____ Entries provided

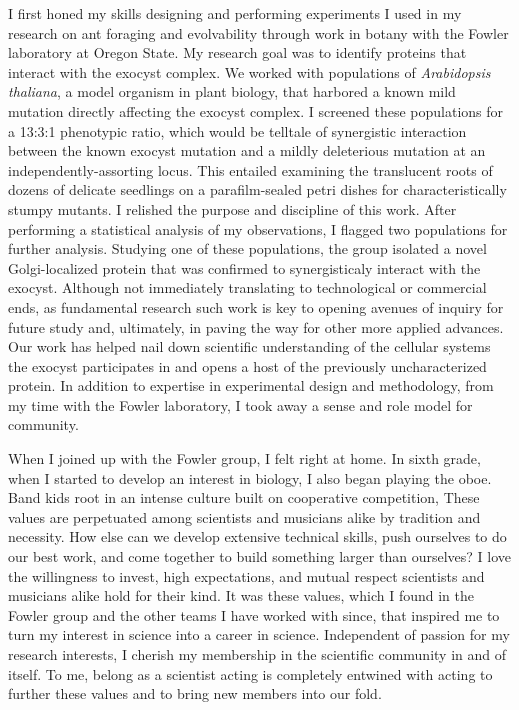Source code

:I first honed my skills designing and performing experiments I used in my research on ant foraging and evolvability through work in botany with the Fowler laboratory at Oregon State.
My research goal was to identify proteins that interact with the exocyst complex.
We worked with populations of \textit{Arabidopsis thaliana}, a model organism in plant biology, that harbored a known mild mutation directly affecting the exocyst complex.
I screened these populations for a 13:3:1 phenotypic ratio, which would be telltale of synergistic interaction between the known exocyst mutation and a mildly deleterious mutation at an independently-assorting locus.
This entailed examining the translucent roots of dozens of delicate seedlings on a parafilm-sealed petri dishes for characteristically stumpy mutants.
I relished the purpose and discipline of this work.
After performing a statistical analysis of my observations, I flagged two populations for further analysis.
Studying one of these populations, the group isolated a novel Golgi-localized protein that was confirmed to synergisticaly interact with the exocyst.
Although not immediately translating to technological or commercial ends, as fundamental research such work is key to opening avenues of inquiry for future study and, ultimately, in paving the way for other more applied advances.
Our work has helped nail down scientific understanding of the cellular systems the exocyst participates in and opens a host of the previously uncharacterized protein.
In addition to expertise in experimental design and methodology, from my time with the Fowler laboratory, I took away a sense and role model for community.

When I joined up with the Fowler group, I felt right at home.
In sixth grade, when I started to develop an interest in biology, I also began playing the oboe.
Band kids root in an intense culture built on cooperative competition,
These values are perpetuated among scientists and musicians alike by tradition and necessity.
How else can we develop extensive technical skills, push ourselves to do our best work, and come together to build something larger than ourselves?
I love the willingness to invest, high expectations, and mutual respect scientists and musicians alike hold for their kind.
It was these values, which I found in the Fowler group and the other teams I have worked with since, that inspired me to turn my interest in science into a career in science.
Independent of passion for my research interests, I cherish my membership in the scientific community in and of itself.
To me, belong as a scientist acting is completely entwined with acting to further these values and to bring new members into our fold.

________

● What you are asked to do
The only output should be the lines from the one containing "Independent of passion" through the final line of the material above, copied exactly.

● Response box
Independent of passion for my research interests, I cherish my membership in the scientific community in and of itself.
To me, belong as a scientist acting is completely entwined with acting to further these values and to bring new members into our fold.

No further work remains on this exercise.